Di quest’area, a mio avviso, potrebbe far parte anche il Movimento 5 stelle, senza neppure tradire i suoi programmi, visto che la partecipazione a tale, ampio, processo di consultazione non farebbe venir meno il principio da essi sempre affermato (e peraltro in via di superamento) di non stringere alleanze. Il movimento potrebbe continuare a presentare proprie liste ed un proprio programma, dopo aver partecipato, anche con propri candidati, alla consultazione pubblica per la designazione del candidato sindaco. Del resto, forse che a livello di governo i 5 stelle non stringono già alleanze con una forza politica, peraltro portatrice di valori (per noi di disvalori) in gran parte incompatibili con quelli proclamati dal Movimento stesso? E non è forse vero che la Lega è solidamente alleata, in tutti i momenti elettorali e di governo (come in Sardegna) con il variopinto mondo delle destre, sociali o liberiste che siano? E se applicassimo la proprietà transitiva?
Insomma, si tratta di ritrovare un’unità di intenti che non soffochi la libertà di nessuno: tutti insieme, e ciascuno per suo conto, rappresentati da un unico candidato o candidata, per partecipare ad un esercizio di democrazia (quasi) diretta che potrebbe esaltare la sovranità popolare e facilitare l’affermazione di un variegato patrimonio di organizzazioni (strutturate o meno), accomunate da valori condivisi, quali l’uguaglianza, la soddisfazione dei bisogni sociali, il lavoro, la difesa dell’ambiente, la solidarietà, l‘autonomia.

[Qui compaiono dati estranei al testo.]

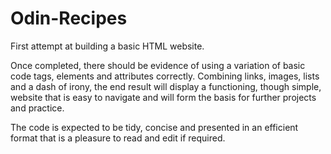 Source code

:# Odin-Recipes
First attempt at building a basic HTML website.

Once completed, there should be evidence of using a variation of basic code tags, elements and attributes correctly. 
Combining links, images, lists and a dash of irony, the end result will display a functioning, though simple, website that is easy to navigate and will form the basis for further projects and practice. 

The code is expected to be tidy, concise and presented in an efficient format that is a pleasure to read and edit if required.

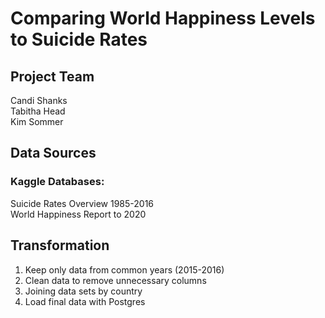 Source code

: # Comparing World Happiness Levels to Suicide Rates<br>

## Project Team <br>
Candi Shanks<br>
Tabitha Head<br>
Kim Sommer<br>

## Data Sources<br>
### Kaggle Databases:<br>
Suicide Rates Overview 1985-2016<br>
World Happiness Report to 2020<br>

## Transformation
<ol>
  <li>Keep only data from common years (2015-2016)</li>
  <li>Clean data to remove unnecessary columns</li>
  <li>Joining data sets by country</li>
  <li>Load final data with Postgres</li>
</ol>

Pur sapendo che, invece, sono già incominciate le manovre per il procedimento inverso: quello di concordare, in altri luoghi, non sempre chiaramente individuabili, l’indicazione di un nome da imporre ai futuri elettori, o per inventarsi improbabili candidati di sparute pattuglie destinate a durare neppure lo spazio di un mattino.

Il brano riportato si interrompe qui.